I have now collected some data in the static-signal regime. This data has been collected by placing a static reflector approximately 1000 mm from the radar sensor. The idea here is to model the signal in dry-weather where the dominant signal is coming from the bottom of the channel. As seen from the plot in the gallery, this situation visually looks similar to the no-signal situation except that there is one row which has a higher signal strength, particularly so at low velocities (left hand side of the plot). From the statistics we note that mean of VEL has decreased significantly, and the standard deviation has increased. Taken together the low-signal data is no longer confined to such a tight VEL range and may extend down to 265 mm/s instead of 286 mm/s. As expected for a static reflector we are getting a defined DIST measurement, though the standard deviation here is still quite large (so it is not sufficient to filter based on DIST being equal to a particular number ie: the height of the sensor). The AMP variable has an increased µ and σ, however it is unclear if the statistics of AMP will remain the same when a genuine signal is present. SPREAD has only a slight change to µ and σ, and likewise it is unclear if it will change in the presence of a genuine signal.
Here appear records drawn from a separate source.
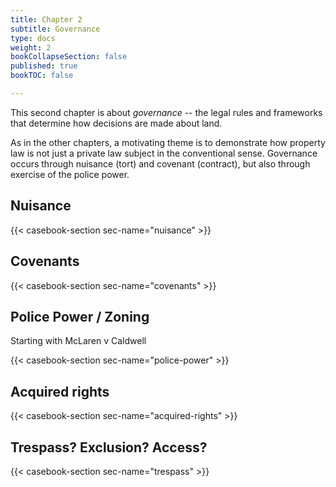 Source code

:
 ```yaml
---
title: Chapter 2
subtitle: Governance 
type: docs
weight: 2
bookCollapseSection: false
published: true
bookTOC: false

---
```


This second chapter is about *governance* -- the legal rules and frameworks that determine how decisions are made about land.

As in the other chapters, a motivating theme is to demonstrate how property law is not just a private law subject in the conventional sense. Governance occurs through nuisance (tort) and covenant (contract), but also through exercise of the police power. 

## Nuisance

{{< casebook-section sec-name="nuisance" >}}

## Covenants

{{< casebook-section sec-name="covenants" >}}

## Police Power / Zoning

Starting with McLaren v Caldwell

{{< casebook-section sec-name="police-power" >}}

## Acquired rights

{{< casebook-section sec-name="acquired-rights" >}}

## Trespass? Exclusion? Access?

{{< casebook-section sec-name="trespass" >}}

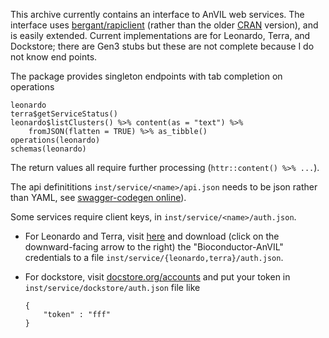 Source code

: This archive currently contains an interface to AnVIL web
services. The interface uses [bergant/rapiclient][7] (rather than the
older [CRAN][6] version), and is easily extended. Current
implementations are for Leonardo, Terra, and Dockstore; there are Gen3
stubs but these are not complete because I do not know end points.

The package provides singleton endpoints with tab completion on
operations

    leonardo
    terra$getServiceStatus()
    leonardo$listClusters() %>% content(as = "text") %>%
        fromJSON(flatten = TRUE) %>% as_tibble()
    operations(leonardo)
    schemas(leonardo)

The return values all require further processing (`httr::content() %>%
...`).

The api definititions `inst/service/<name>/api.json` needs to be json
rather than YAML, see [swagger-codegen online][3b]).

Some services require client keys, in
`inst/service/<name>/auth.json`.

- For Leonardo and Terra, visit [here][1] and download (click on the
  downward-facing arrow to the right) the "Bioconductor-AnVIL"
  credentials to a file `inst/service/{leonardo,terra}/auth.json`.

- For dockstore, visit [docstore.org/accounts][] and put your token in
  `inst/service/dockstore/auth.json` file like

    ```
    {
        "token" : "fff"
    }
    ```

[1]: https://console.cloud.google.com/apis/credentials?authuser=1&project=anvil-leo-dev
[3b]: http://editor.swagger.io/#/
[6]: https://cran.r-project.org/package=rapiclient
[7]: https://github.com/bergant/rapiclient
[docstore.org/accounts]: https://dockstore.org/accounts
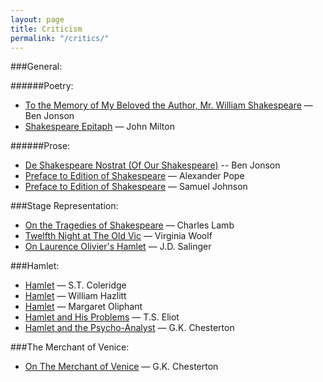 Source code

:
 ```yaml
---
layout: page
title: Criticism 
permalink: "/critics/"
---
```


###General:

######Poetry:

* [To the Memory of My Beloved the Author, Mr. William Shakespeare](/jonson.elegy/) — Ben Jonson
* [Shakespeare Epitaph](/milton.poem/) — John Milton


######Prose:
* [De Shakespeare Nostrat (Of Our Shakespeare)](/jonson.shakespeare/) -- Ben Jonson
* [Preface to Edition of Shakespeare](/pope.preface/) — Alexander Pope
* [Preface to Edition of Shakespeare](/johnson.preface/) — Samuel Johnson



###Stage Representation:

* [On the Tragedies of Shakespeare](/lamb.stage/) — Charles Lamb
* [Twelfth Night at The Old Vic](/woolf.stage/) — Virginia Woolf
* [On Laurence Olivier's Hamlet](/stage.salinger/) — J.D. Salinger



###Hamlet:

* [Hamlet](/coleridge.hamlet.essay/) — S.T. Coleridge
* [Hamlet](/hazlitt.hamlet/) — William Hazlitt
* [Hamlet](/oliphant.hamlet/) — Margaret Oliphant
* [Hamlet and His Problems](/eliot.hamlet/) — T.S. Eliot
* [Hamlet and the Psycho-Analyst](/chesterton.hamlet/) — G.K. Chesterton



###The Merchant of Venice:
* [On The Merchant of Venice](/chesterton.themerchantofvenice/) — G.K. Chesterton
Next I moved a static reflector slowly (100s mm/s) perpendicular to the radar sensor (ie: keeping the same distance). This is not a completely accurate representation of water flow (it is probably much higher in signal strength) however it is a moving object, which distinguishes it from the previous two cases. When I have access to a flume, I can collect more data on how real water flows behave. It is obvious from the relfector-signal plot that the signal is highly localised both in velocity and more so in distance. In the statistics we now see that VEL has a different mean, a good indicator that the reflector was moving. DIST is very context dependant for a real signal. The mean AMP is now much greater > 10. It has high variance however, and its range overlaps with the low-signal trails. SPREAD has a significantly lower mean (~90 vs ~ 250), yet its standard deviation is also high and some of the valid data points have a SPREAD comparable with those of the low-signal data. One cavate of the reflector-signal dataset is that as the reflector was moved back and forth, I can't be confident that a) it was in the field of view of the radar detector at all times, and b) was moving while the measurement was occuring. Hence, it may be possible that some of the reflector-signal data actually are actually not measuring anything. This issue will be resolved when I perform the flume testing.

2nd July 2024

A critical bug was fixed in the calculation of the angle corrected velocity. The incorrected /sin calculation was modified to the correct *sin. This has been released in radar firmware rev 1.8.2.